Tuesday, March 27, 2007

Next Gas 500 Miles

China, always looking for reliable energy suppliers, is investing billions in new Venezuelan oil deals. Reuters is covering this as Venezuela wants to “to lessen its dependence on its arch-foe the United States.” Well it might, but not as much as Chavez wants to shift oil away from the U.S. for ideological points. Even with the free tankers, shipping costs will net Venezuelans a dollar or two less per barrel than they could get from the U.S.

Forget claims about a million barrels a day to China by 2012. It will almost certainly be more than that as Venezuela swaps dependence on one power for even greater dependence on another.
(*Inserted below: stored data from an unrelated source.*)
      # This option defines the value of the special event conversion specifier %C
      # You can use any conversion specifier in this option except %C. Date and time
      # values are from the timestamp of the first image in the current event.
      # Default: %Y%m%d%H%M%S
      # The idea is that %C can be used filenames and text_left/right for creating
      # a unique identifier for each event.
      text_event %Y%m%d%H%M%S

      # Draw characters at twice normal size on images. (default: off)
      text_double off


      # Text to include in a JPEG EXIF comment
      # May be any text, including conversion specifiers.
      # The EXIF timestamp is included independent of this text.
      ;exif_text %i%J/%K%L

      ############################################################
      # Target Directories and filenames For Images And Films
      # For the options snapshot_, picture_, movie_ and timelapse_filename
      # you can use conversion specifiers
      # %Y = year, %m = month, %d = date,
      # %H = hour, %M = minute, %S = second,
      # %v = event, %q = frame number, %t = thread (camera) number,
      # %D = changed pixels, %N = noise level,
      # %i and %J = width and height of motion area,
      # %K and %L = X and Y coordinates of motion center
Diversification is just a temporary feature.

If you’re tempted to shrug and say “Big deal, we’ll get oil elsewhere,” you should focus less on our percentage of imported oil and more on MPB – miles per barrel, from field to Ford.

Monday, March 26, 2007

A Good Rule in Life

It is a good rule in life never to apologize. The right sort of people do not want apologies, and the wrong sort take a mean advantage of them. - P.G. Wodehouse, The Man Upstairs

Tuesday, March 20, 2007

C ** All done

The inventor of FORTRAN has died:

Mr. Backus and his youthful team, then all in their 20s and 30s, devised a programming language that resembled a combination of English shorthand and algebra. Fortran, short for Formula Translator, was very similar to the algebraic formulas that scientists and engineers used in their daily work. With some training, they were no longer dependent on a programming priesthood to translate their science and engineering problems into a language a computer would understand.

My computer is not taking the news well. It keeps flashing this old Data General FORTRAN error code: “Error 155 – You can’t do that.”
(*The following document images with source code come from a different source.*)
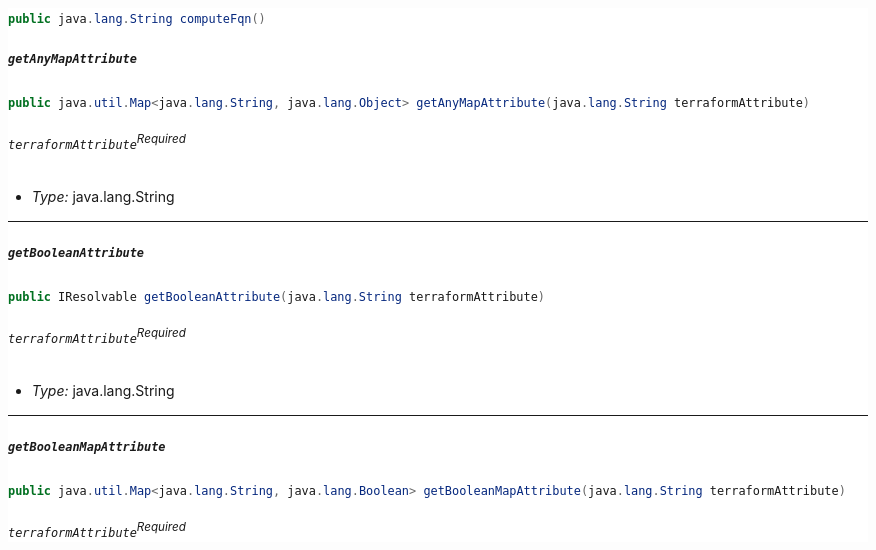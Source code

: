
 ```java
public java.lang.String computeFqn()
```

##### `getAnyMapAttribute` <a name="getAnyMapAttribute" id="@cdktf/provider-hcp.vaultSecretsIntegrationGcp.VaultSecretsIntegrationGcpServiceAccountKeyAOutputReference.getAnyMapAttribute"></a>

```java
public java.util.Map<java.lang.String, java.lang.Object> getAnyMapAttribute(java.lang.String terraformAttribute)
```

###### `terraformAttribute`<sup>Required</sup> <a name="terraformAttribute" id="@cdktf/provider-hcp.vaultSecretsIntegrationGcp.VaultSecretsIntegrationGcpServiceAccountKeyAOutputReference.getAnyMapAttribute.parameter.terraformAttribute"></a>

- *Type:* java.lang.String

---

##### `getBooleanAttribute` <a name="getBooleanAttribute" id="@cdktf/provider-hcp.vaultSecretsIntegrationGcp.VaultSecretsIntegrationGcpServiceAccountKeyAOutputReference.getBooleanAttribute"></a>

```java
public IResolvable getBooleanAttribute(java.lang.String terraformAttribute)
```

###### `terraformAttribute`<sup>Required</sup> <a name="terraformAttribute" id="@cdktf/provider-hcp.vaultSecretsIntegrationGcp.VaultSecretsIntegrationGcpServiceAccountKeyAOutputReference.getBooleanAttribute.parameter.terraformAttribute"></a>

- *Type:* java.lang.String

---

##### `getBooleanMapAttribute` <a name="getBooleanMapAttribute" id="@cdktf/provider-hcp.vaultSecretsIntegrationGcp.VaultSecretsIntegrationGcpServiceAccountKeyAOutputReference.getBooleanMapAttribute"></a>

```java
public java.util.Map<java.lang.String, java.lang.Boolean> getBooleanMapAttribute(java.lang.String terraformAttribute)
```

###### `terraformAttribute`<sup>Required</sup> <a name="terraformAttribute" id="@cdktf/provider-hcp.vaultSecretsIntegrationGcp.VaultSecretsIntegrationGcpServiceAccountKeyAOutputReference.getBooleanMapAttribute.parameter.terraformAttribute"></a>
Human Shields for Trustafarians

Jack Langer has a piece on Human Events describing his experience with anarchist protestors from an International A.N.S.W.E.R. rally. This is priceless:

The police announced through a bullhorn that they’d use teargas if the protestors didn’t return to the parking lot. In response, a female-looking anarchist in dreadlocks yelled out to me and some other reporters nearby, asking if we’d help get the word out that the police, without cause, had gassed peaceful protestors. “No!” I instinctively yelled back, eliciting some shocked stares from the anarchists. Another anarchist approached us and asked if we’d stand between them and the police to prevent the cops from “attacking” them. He pointed to one elderly female reporter: “You ma’am, if you get in the middle, there’s no way the police will knock you over.” The request caught me off guard -- I was unaware that old women are used as human shields anywhere outside of the Middle East.

The group sat down in front of the police to decide what to do. Some people passed out food, at which point most of the anarchists removed their masks and bandanas to eat, then put them back on when they had finished. My respect for this bunch was rapidly declining.

I just wonder if they left their juice boxes behind when nap time rolled around.